Au même siècle, Apicius, le fameux gastronome contemporain de l’empereur Tibère, donne une recette de Patina de poires dans le célèbre livre d’art culinaire qui lui est attribué (De re coquinaria, Livre IV). Dans cette sorte de flan (la patina est le nom du plat en terre ou en bronze dans lequel cuit la préparation), figurent des poires, du miel, du vin de vendanges tardives (appelé passum), des oeufs, du garum (sauce fermentée) et des épices (cumin, poivre).

D’autre part, dans son ouvrage encyclopédique, Pline traite des remèdes tirés des arbres cultivés. Il y indique les vertus et les “contre-indications” de la poire : Toutes les poires, en aliment, sont pesantes même pour les personnes bien portantes ; on les défend, comme le vin, aux malades ; mais cuites, elles sont merveilleusement salutaires et agréables, surtout celles de Crustumium. Toutes les poires cuites avec du miel sont bonnes à l’estomac … La poire sauvage, coupée en quartiers et séchée à l’air, on l’emploie pour arrêter le flux de ventre ; pour le même usage on fait cuire les feuilles avec le fruit. La cendre du poirier est efficace contre les champignons. Une charge, même petite, de pommes ou de poires est un fardeau singulièrement fatigant pour les bêtes de somme ; le remède est, dit-on, de leur en faire manger ou seulement de leur en montrer quelques-unes avant de les charger (op. cit. XXIII, paragraphe 62).
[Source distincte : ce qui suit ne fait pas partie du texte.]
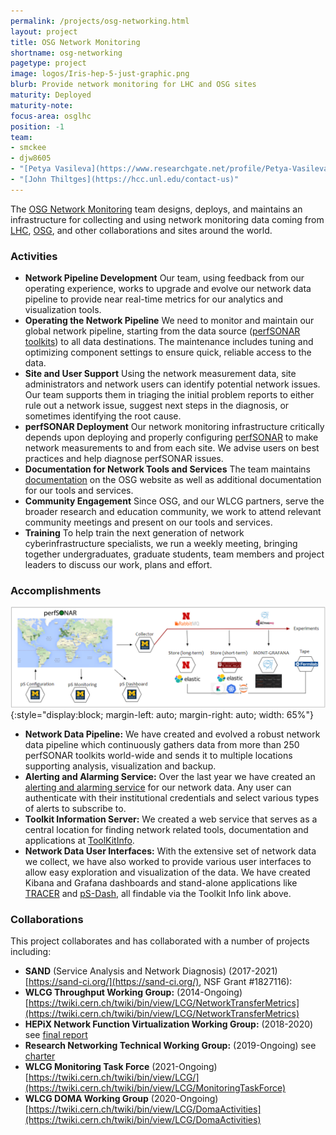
 ```yaml
---
permalink: /projects/osg-networking.html
layout: project
title: OSG Network Monitoring
shortname: osg-networking
pagetype: project
image: logos/Iris-hep-5-just-graphic.png
blurb: Provide network monitoring for LHC and OSG sites
maturity: Deployed
maturity-note:
focus-area: osglhc
position: -1
team:
- smckee
- djw8605
- "[Petya Vasileva](https://www.researchgate.net/profile/Petya-Vasileva-2)"
- "[John Thiltges](https://hcc.unl.edu/contact-us)"
---
```



The [OSG Network Monitoring](https://osg-htc.org/networking/) team designs, deploys, and maintains an infrastructure for collecting and using network monitoring data coming from [LHC](https://home.cern/science/accelerators/large-hadron-collider), [OSG](https://osg-htc.org/), and other collaborations and sites around the world.


### Activities

-   **Network Pipeline Development** Our team, using feedback from our operating experience, works to upgrade and evolve our network data pipeline to provide near real-time metrics for our analytics and visualization tools.
-   **Operating the Network Pipeline** We need to monitor and maintain our global network pipeline, starting from the data source ([perfSONAR toolkits](https://docs.perfsonar.net/#perfsonar-toolkit)) to all data destinations. The maintenance includes tuning and optimizing component settings to ensure quick, reliable access to the data.
-   **Site and User Support** Using the network measurement data, site administrators and network users can identify potential network issues.  Our team supports them in triaging the initial problem reports to either rule out a network issue, suggest next steps in the diagnosis, or sometimes identifying the root cause.
-   **perfSONAR Deployment**  Our network monitoring infrastructure critically depends upon deploying and properly configuring [perfSONAR](https://docs.perfsonar.net/) to make network measurements to and from each site.  We advise users on best practices and help diagnose perfSONAR issues.
-   **Documentation for Network Tools and Services** The team maintains [documentation](https://osg-htc.org/networking/) on the OSG website as well as additional documentation for our tools and services.
-   **Community Engagement** Since OSG, and our WLCG partners, serve the broader research and education community, we work to attend relevant community meetings and present on our tools and services.
-   **Training** To help train the next generation of network cyberinfrastructure specialists, we run a weekly meeting, bringing together undergraduates, graduate students, team members and project leaders to discuss our work, plans and effort.

### Accomplishments

![OSG Network Data Pipeline](/assets/images/OSG-net-pipeline.png){:style="display:block; margin-left: auto; margin-right: auto; width: 65%"}
-   **Network Data Pipeline:** We have created and evolved a robust network data pipeline which continuously gathers data from more than 250 perfSONAR toolkits world-wide and sends it to multiple locations supporting analysis, visualization and backup.
-   **Alerting and Alarming Service:** Over the last year we have created an [alerting and alarming service](https://aaas.atlas-ml.org) for our network data.  Any user can authenticate with their institutional credentials and select various types of alerts to subscribe to.
-   **Toolkit Information Server:**
We created a web service that serves as a central location for finding network related tools, documentation and applications at
[ToolKitInfo](https://toolkitinfo.opensciencegrid.org/).
-   **Network Data User Interfaces:** With the extensive set of network data we collect, we have also worked to provide various user interfaces to allow easy exploration and visualization of the data.   We have created Kibana and Grafana dashboards and stand-alone applications like [TRACER](https://perfsonar.uc.ssl-hep.org/) and [pS-Dash](https://ps-dash.uc.ssl-hep.org/sites), all findable via the Toolkit Info link above.

### Collaborations

This project collaborates and has collaborated with a number of projects including:
-   **SAND** (Service Analysis and Network Diagnosis) (2017-2021) [https://sand-ci.org/](https://sand-ci.org/), NSF Grant #1827116):
-   **WLCG Throughput Working Group:** (2014-Ongoing) [https://twiki.cern.ch/twiki/bin/view/LCG/NetworkTransferMetrics](https://twiki.cern.ch/twiki/bin/view/LCG/NetworkTransferMetrics)
-   **HEPiX Network Function Virtualization Working Group:** (2018-2020) see [final report](https://zenodo.org/record/3741402#.YmGFMdrMJD8)
-   **Research Networking Technical Working Group:** (2019-Ongoing) see [charter](https://zenodo.org/record/6470973#.YmGDK9rMJD8)
-   **WLCG Monitoring Task Force** (2021-Ongoing) [https://twiki.cern.ch/twiki/bin/view/LCG/](https://twiki.cern.ch/twiki/bin/view/LCG/MonitoringTaskForce)
-   **WLCG DOMA Working Group** (2020-Ongoing) [https://twiki.cern.ch/twiki/bin/view/LCG/DomaActivities](https://twiki.cern.ch/twiki/bin/view/LCG/DomaActivities)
Singulière façon de tromper l’animal que de seulement lui montrer les fruits avant de l’en charger ! Serait-ce là l’origine du sens péjoratif du mot “poire”, qui, selon le Dictionnaire Larousse du français argotique et populaire, signifie : visage, face. D’où les expressions familières : “se sucer la poire” (= s’embrasser) et “se prendre quelque chose en pleine poire” (un projectile ou une mauvaise nouvelle). Il y a aussi des objets coniques appelés “poires”, comme la “poire électrique” (commutateur) et —instrument plus trivial — la “poire à lavement”. De plus, “une poire” est une personne naïve, qui se laisse facilement duper, donc “être la poire” c’est être la victime, tandis que “être poire”, c’est se montrer trop indulgent. Quant à “avaler des poires d’angoisse”, c’est vivre une situation extrêmement désagréable, puisque cela réfère à un bâillon en forme de poire qu’on mettait, au Moyen Âge, dans la bouche des gens qu’on torturait afin d’étouffer leurs cris. 

C’est probablement ce sens péjoratif qui a fait d’une campagne publicitaire pour la Renault 14, dite la poire, un échec commercial retentissant en France, fin des années 1970-début des années 1980. La silhouette piriforme de la voiture était vendue comme un gage de confort, En vain, car les futurs acquéreurs du véhicule ne voulaient pas passer pour “des poires” !

Renault 14 Poire
Extrait d’une page publicitaire de l’entreprise Renault

En contrepartie, la poire a également un sens positif. Un bifteck “dans la poire” désigne un morceau de viande de boeuf très tendre et juteux (à l’instar du fruit). Le “poiré” est un délicieux alcool. “Garder une poire pour la soif”, c’est être prudent, et “Couper la poire en deux”, c’est savoir négocier afin de partager les pertes et profits. Si “la poire est mûre”, l’occasion est bonne, surtout si l’on en est arrivé “entre la poire et le fromage” !

Mais quoi de plus agréable, je trouve, que de déguster en été une poire Belle-Hélène (pochée, recouverte de chocolat fondu, avec une boule de glace à la vanille) tout en écoutant un vieux succès populaire du chanteur français Sacha Distel : Des pommes, des poires, et des scoubidousah !

 

 

 

One thought on “Entre la poire et le fromage

  1. Magnifique récapitulation de l’histoire de la poire! Je dois dire que rien que dans mon enfance, il y avait encore de nombreuses variétés de ce fruit que l’on ne trouve plus aujourd’hui. Merci Catherine.